Au cours des derniers mois de l’année 2020, la question de la place accordée aux enfants et ados trans à l’école est revenue plusieurs fois dans l’actualité. D’abord, à travers le témoignage émouvant de Lilie, 8 ans, qui se battait pour être reconnue comme une fille par son école, interrogée par plusieurs médias alors. Puis, le bouleversant documentaire Petite Fille, de Sébastien Lifshitz, illustrait comment l’acceptation de l’identité d’un enfant trans par son école est cruciale dans son bien-être.
L’année s’est soldée sur une tragédie : le suicide de Fouad, jeune fille trans de 17 ans, scolarisée au lycée Fénélon à Lille, peu avant les vacances de Noël. Quelques jours plus tôt, elle avait été convoquée par une CPE, en raison de sa tenue vestimentaire.
Sa mort a suscité un émoi important en France, générant une mobilisation importante à travers le hashtag #JusticepourFouad, lancé par des camarades de l’adolescente. Si en l’état, les informations sont insuffisantes pour confirmer dans quelle mesure son suicide est lié à l’attitude de l’Éducation nationale, souligne Anaïs, de l’association OUTrans, le geste de Fouad a posé à nouveau la question de la responsabilité de l’école face à ses élèves trans, et des moyens mis en oeuvre pour leur inclusion.
Quelles ressources face à la transphobie à l’école ?
À l’heure actuelle, quelles sont les ressources disponibles pour accompagner des élèves trans dans un établissement scolaire? Contacté par Marie Claire, le ministère de l’Éducation renvoie vers la campagne nationale contre l’homophobie et la transphobie lancée en 2019, qui contient également un guide d’accompagnement destiné aux membres de la communauté éducative.
Manque de formations sur les questions LGBT+
Rémy Sirvent, secrétaire national du Syndicat des Enseignants-UNSA au secteur Laïcité, École et Société, n’y va pas par quatre chemins : « La condition des personnes trans passe complètement sous les radars », résume-t-il. « Après le suicide de Lille, on a dit dans les médias que la formation des personnels doit être améliorée, mais c’est très euphémique : il n’y en a pas. »

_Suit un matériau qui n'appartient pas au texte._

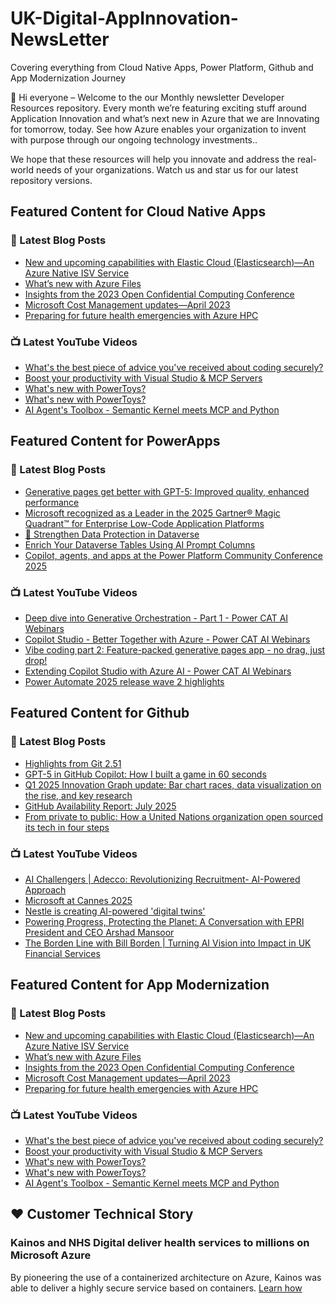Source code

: # UK-Digital-AppInnovation-NewsLetter

Covering everything from Cloud Native Apps, Power Platform, Github and App Modernization Journey

👋 Hi everyone – Welcome to the our Monthly newsletter Developer Resources repository. Every month we’re featuring exciting stuff around Application Innovation and what’s next new in Azure that we are Innovating for tomorrow, today. See how Azure enables your organization to invent with purpose through our ongoing technology investments..


We hope that these resources will help you innovate and address the real-world needs of your organizations. Watch us and star us for our latest repository versions.

## Featured Content for Cloud Native Apps


### 📝 Latest Blog Posts

    
<!-- BLOGCNA:START -->
- [New and upcoming capabilities with Elastic Cloud (Elasticsearch)—An Azure Native ISV Service](https://azure.microsoft.com/blog/new-and-upcoming-capabilities-with-elastic-cloud-elasticsearch-an-azure-native-isv-service/)
- [What’s new with Azure Files](https://azure.microsoft.com/blog/what-s-new-with-azure-files/)
- [Insights from the 2023 Open Confidential Computing Conference](https://azure.microsoft.com/blog/insights-from-the-2023-open-confidential-computing-conference/)
- [Microsoft Cost Management updates—April 2023](https://azure.microsoft.com/blog/microsoft-cost-management-updates-april-2023/)
- [Preparing for future health emergencies with Azure HPC ](https://azure.microsoft.com/blog/preparing-for-future-health-emergencies-with-azure-hpc/)
<!-- BLOGCNA:END -->

### 📺 Latest YouTube Videos

 
<!-- YOUTUBECNA:START -->
- [What&#39;s the best piece of advice you&#39;ve received about coding securely?](https://www.youtube.com/shorts/SU8uVGY8154)
- [Boost your productivity with Visual Studio &amp; MCP Servers](https://www.youtube.com/watch?v=Mz5iSGA6L4g)
- [What&#39;s new with PowerToys?](https://www.youtube.com/watch?v=coELvJ0be0c)
- [What&#39;s new with PowerToys?](https://www.youtube.com/shorts/uox2WDGc0jM)
- [AI Agent&#39;s Toolbox - Semantic Kernel meets MCP and Python](https://www.youtube.com/shorts/jKViNM42u9M)
<!-- YOUTUBECNA:END -->

##  Featured Content for PowerApps
### 📝 Latest Blog Posts
<!-- BLOGPOWER:START -->
- [Generative pages get better with GPT-5: Improved quality, enhanced performance](https://www.microsoft.com/en-us/power-platform/blog/power-apps/generative-pages-get-better-with-gpt-5-improved-quality-enhanced-performance/)
- [Microsoft recognized as a Leader in the 2025 Gartner® Magic Quadrant™ for Enterprise Low-Code Application Platforms](https://www.microsoft.com/en-us/power-platform/blog/power-apps/microsoft-recognized-as-a-leader-in-the-2025-gartner-magic-quadrant-for-enterprise-low-code-application-platforms/)
- [🔐 Strengthen Data Protection in Dataverse](https://www.microsoft.com/en-us/power-platform/blog/2025/08/07/data-protection-in-dataverse/)
- [Enrich Your Dataverse Tables Using AI Prompt Columns](https://www.microsoft.com/en-us/power-platform/blog/2025/08/04/prompt-columns/)
- [Copilot, agents, and apps at the Power Platform Community Conference 2025](https://www.microsoft.com/en-us/power-platform/blog/2025/07/31/copilot-agents-and-apps-at-the-power-platform-community-conference-2025/)
<!-- BLOGPOWER:END -->
 ### 📺 Latest YouTube Videos
    
<!-- YOUTUBEPOWER:START -->
- [Deep dive into Generative Orchestration - Part 1 - Power CAT AI Webinars](https://www.youtube.com/watch?v=Vvvyxy-zeRg)
- [Copilot Studio - Better Together with Azure - Power CAT AI Webinars](https://www.youtube.com/watch?v=ro2MvGT2K9o)
- [Vibe coding part 2: Feature-packed generative pages app - no drag, just drop!](https://www.youtube.com/watch?v=ipOnn3jlaJY)
- [Extending Copilot Studio with Azure AI - Power CAT AI Webinars](https://www.youtube.com/watch?v=76mZU_lFaSc)
- [Power Automate 2025 release wave 2 highlights](https://www.youtube.com/watch?v=l7ADajbXNDU)
<!-- YOUTUBEPOWER:END -->

##  Featured Content for Github
### 📝 Latest Blog Posts
<!-- BLOGGITHUB:START -->
- [Highlights from Git 2.51](https://github.blog/open-source/git/highlights-from-git-2-51/)
- [GPT-5 in GitHub Copilot: How I built a game in 60 seconds](https://github.blog/ai-and-ml/generative-ai/gpt-5-in-github-copilot-how-i-built-a-game-in-60-seconds/)
- [Q1 2025 Innovation Graph update: Bar chart races, data visualization on the rise, and key research](https://github.blog/news-insights/policy-news-and-insights/q1-2025-innovation-graph-update-bar-chart-races-data-visualization-on-the-rise-and-key-research/)
- [GitHub Availability Report: July 2025](https://github.blog/news-insights/company-news/github-availability-report-july-2025/)
- [From private to public: How a United Nations organization open sourced its tech in four steps](https://github.blog/open-source/social-impact/from-private-to-public-how-a-united-nations-organization-open-sourced-its-tech-in-four-steps/)
<!-- BLOGGITHUB:END -->
### 📺 Latest YouTube Videos
<!-- YOUTUBEGITHUB:START -->
- [AI Challengers | Adecco: Revolutionizing Recruitment- AI-Powered Approach](https://www.youtube.com/watch?v=5N3FR8lzC3Q)
- [Microsoft at Cannes 2025](https://www.youtube.com/watch?v=6d5a1mc1N_E)
- [Nestle is creating AI-powered &#39;digital twins&#39;](https://www.youtube.com/watch?v=FO9fcsti9Vs)
- [Powering Progress, Protecting the Planet: A Conversation with EPRI President and CEO Arshad Mansoor](https://www.youtube.com/watch?v=janSWREvB3U)
- [The Borden Line with Bill Borden | Turning AI Vision into Impact in UK Financial Services](https://www.youtube.com/watch?v=mQ9iaTar9ew)
<!-- YOUTUBEGITHUB:END -->
##  Featured Content for App Modernization
### 📝 Latest Blog Posts
<!-- BLOGAPPMOD:START -->
- [New and upcoming capabilities with Elastic Cloud (Elasticsearch)—An Azure Native ISV Service](https://azure.microsoft.com/blog/new-and-upcoming-capabilities-with-elastic-cloud-elasticsearch-an-azure-native-isv-service/)
- [What’s new with Azure Files](https://azure.microsoft.com/blog/what-s-new-with-azure-files/)
- [Insights from the 2023 Open Confidential Computing Conference](https://azure.microsoft.com/blog/insights-from-the-2023-open-confidential-computing-conference/)
- [Microsoft Cost Management updates—April 2023](https://azure.microsoft.com/blog/microsoft-cost-management-updates-april-2023/)
- [Preparing for future health emergencies with Azure HPC ](https://azure.microsoft.com/blog/preparing-for-future-health-emergencies-with-azure-hpc/)
<!-- BLOGAPPMOD:END -->
### 📺 Latest YouTube Videos
<!-- YOUTUBEAPPMOD:START -->
- [What&#39;s the best piece of advice you&#39;ve received about coding securely?](https://www.youtube.com/shorts/SU8uVGY8154)
- [Boost your productivity with Visual Studio &amp; MCP Servers](https://www.youtube.com/watch?v=Mz5iSGA6L4g)
- [What&#39;s new with PowerToys?](https://www.youtube.com/watch?v=coELvJ0be0c)
- [What&#39;s new with PowerToys?](https://www.youtube.com/shorts/uox2WDGc0jM)
- [AI Agent&#39;s Toolbox - Semantic Kernel meets MCP and Python](https://www.youtube.com/shorts/jKViNM42u9M)
<!-- YOUTUBEAPPMOD:END -->


## ♥️ Customer Technical Story 

### Kainos and NHS Digital deliver health services to millions on Microsoft Azure

By pioneering the use of a containerized architecture on Azure, Kainos was able to deliver a highly secure service based on containers. [Learn how](https://customers.microsoft.com/en-us/story/1368348549535774520-kainos-and-nhs-digital-deliver-health-services-to-millions-on-microsoft-azure)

Olivier Lelarge, CPE et membre du Collectif Éducation contre les LGBTphobies en milieu scolaire, constate aussi un manque criant de formations sur les questions LGBT qui sont, quand elles existent, facultatives et proposées seulement dans certaines académies.
Après le suicide de Lille, on a dit dans les médias que la formation des personnels doit être améliorée, mais c’est très euphémique : il n’y en a pas.
Le sujet est pourtant loin d’être marginal et le besoin d’informations sur la transidentité est bien présent dans le quotidien des équipes pédagogiques : « Je le vois sur les groupes d’entraides de CPE. Les collègues ont beaucoup de questions : ‘Si un élève me dit qu’il est trans, qu’est-ce que ça veut dire ? Légalement, est-ce qu’on peut prendre en compte un autre prénom ?’. »
Il déplore aussi le silence de l’Éducation nationale, malgré plusieurs courriers du Collectif et les demandes répétées d’agir spécifiquement pour favoriser l’accompagnement des élèves trans. Dans son communiqué de décembre après le suicide de Fouad, le Collectif évoquait un engagement de Jean-Michel Blanquer, en réponse à une question du député Raphaël Gérard en octobre 2019, pour mettre en œuvre un travail spécifique de mise à disposition des ressources visant à faciliter la prise en compte du prénom d’usage par les équipes pédagogiques. Le Collectif déplore que ce groupe de travail dédié aux questions trans dans l’éducation n’ait jamais été réuni.
Questionné sur ce point, le ministère préfère mettre en avant son groupe de travail dédié aux questions LGBT, qui existe depuis plusieurs années et qui s’est déjà réuni à quatre reprises entre 2018 et 2019. Il est censé s’être réuni à nouveau en janvier, « avec l’objectif spécifique de produire des outils visant à améliorer l’accueil et l’accompagnement des élèves trans dans les établissements scolaires. »
Hésitations
De cette absence de consignes découlent des « difficultés pratico-pratiques » : « On n’a pas réellement d’outils pour pouvoir dire aux directeurs et directrices d’école, aux chef.fes d’établissements qu’ils et elles doivent prendre en compte le prénom d’usage et le genre d’une personne trans », déplore Anaïs.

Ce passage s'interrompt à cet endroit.